Strengthening competition in the retail market means thorough demographic analysis is now essential to justify retail developments, particularly outside the capital.

The market for hotels and pubs is likely to remain strong, industry sources predict. Recent changes in relation to VAT for conferencerelated accommodation should boost the demand for hotel accommodation in 2007.

According to Marie Hunt, director of research at CB Richard Ellis: "the prospects for the commercial property market in 2007 look very promising, although most people accept that the record levels of returns achieved in recent years are unlikely to be replicated.

"In the absence of significant yield contraction, the primary driver of returns going forward will be rental growth. Investors who want to generate above-average returns from commercial property, at home or overseas, will have to adopt more pro-active strategies and focus on asset management and redevelopment".

Hunt believes that in the coming year the office market will once again be the bestperforming sector of the Irish property market .

"We are aware of eight enquiries from occupiers requiring at least 9,290 square metres of office space in the central business district and we believe it is highly probable that another 185,000 square metres of accommodation will be taken up in Dublin this year.
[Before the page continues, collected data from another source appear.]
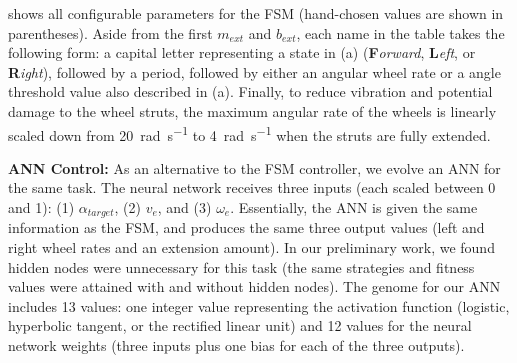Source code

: %
 shows all configurable parameters for the FSM (hand-chosen values are shown in parentheses).
%
Aside from the first $m_{\mathit{ext}}$ and $b_{\mathit{ext}}$, each name in the table takes the following form: a capital letter representing a state in (a) (\textbf{F}\emph{orward}, \textbf{L}\emph{eft}, or \textbf{R}\emph{ight}), followed by a period, followed by either an angular wheel rate or a angle threshold value also described in (a).
%
Finally, to reduce vibration and potential damage to the wheel struts, the maximum angular rate of the wheels is linearly scaled down from 20~\si{\radian\per\second} to 4~\si{\radian\per\second} when the struts are fully extended.



%
%


\noindent
\textbf{ANN Control:}
As an alternative to the FSM controller, we evolve an ANN for the same task.
%
The neural network receives three inputs (each scaled between 0 and 1): (1) $\alpha_{\mathit{target}}$, (2) $v_e$, and (3) $\omega_e$.
%
Essentially, the ANN is given the same information as the FSM, and produces the same three output values (left and right wheel rates and an extension amount).
%
%
In our preliminary work, we found hidden nodes were unnecessary for this task (the same strategies and fitness values were attained with and without hidden nodes).
%
The genome for our ANN includes 13 values: one integer value representing the activation function (logistic, hyperbolic tangent, or the rectified linear unit) and 12 values for the neural network weights (three inputs plus one bias for each of the three outputs).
The strength of occupier demand for prime office accommodation in the capital will drive considerable pre-letting activity and with vacancy rates continuing to decline, particularly in Dublin city centre, we expect that prime rents will continue to edge upwards.

"In fact, it is quite likely that rents in excess of 700 per square metre will be achieved on some lettings in prime buildings in Dublin in 2007. We also expect to see capital values on prime properties increasing slightly during 2007 to approximately 15,000 per square metre."

In the industrial sector, there is strong demand now for good industrial properties and sites within close proximity of the M50, along the M1 and N2 corridors and on the N7 motorway adjoining the route of the new outer relief road in Dublin. Locations outlying the M50 including Ashbourne, Newbridge, Naas and Kilcoole continue to thrive.

"The interest rate hikes expected this year will probably mean growth in capital values will be in the 5% to 10% bracket, " says Gavin Butler of Savills Hamilton Osborne King's industrial department. "Land value increases are likely to be in the 10% to 20% region.

"The port tunnel is likely to focus the minds of distribution and haulage companies in the city. Having a depot close to the entrance will dramatically reduce costs for operators.

"Interest rate increases will probably result in more enquiries from potential tenants. The trend though is still to purchase, and that's unlikely to change, " says Butler.

Against a positive economic and demographic climate, it's expected that competition amongst retailers for prime development sites and pitches will remain strong as new entrants continue to seek out opportunities and domestic and overseas retailers continue to expand operations throughout the country.

"Demand for space is set to remain robust, underpinned by the continued strength of the economy, " says Marian Finnegan, chief economist with DTZ Sherry FitzGerald.

"The shopping centre market will witness the redevelopment and refurbishment of a number of older existing centres over the next few years as they come under increasing pressure to compete with the new centres.

Development activity in the retail park market is also expected to remain strong in the medium term with a number of schemes either under construction or in the development pipeline, " she says.

Demand is expected to remain strong for pubs in prime city centre locations, key suburbs and expanding provincial towns. "Already there is well in excess of 35m in sales in the pipeline for the first quarter of the new year which bodes well for the market place, " says Tony Morrisey of Morrisey Auctioneers. "We expect the market to continue building on the success of 2006 with normal levels of activity continuing to take place."

Some analysts anticipate the development of a 'waitand-see' attitude, with many potential vendors reappraising their price expectations.

"Calculating average pub prices is becoming increasingly difficult with results skewed by the exceptional prices being paid for pubs with development potential, " says one propery source.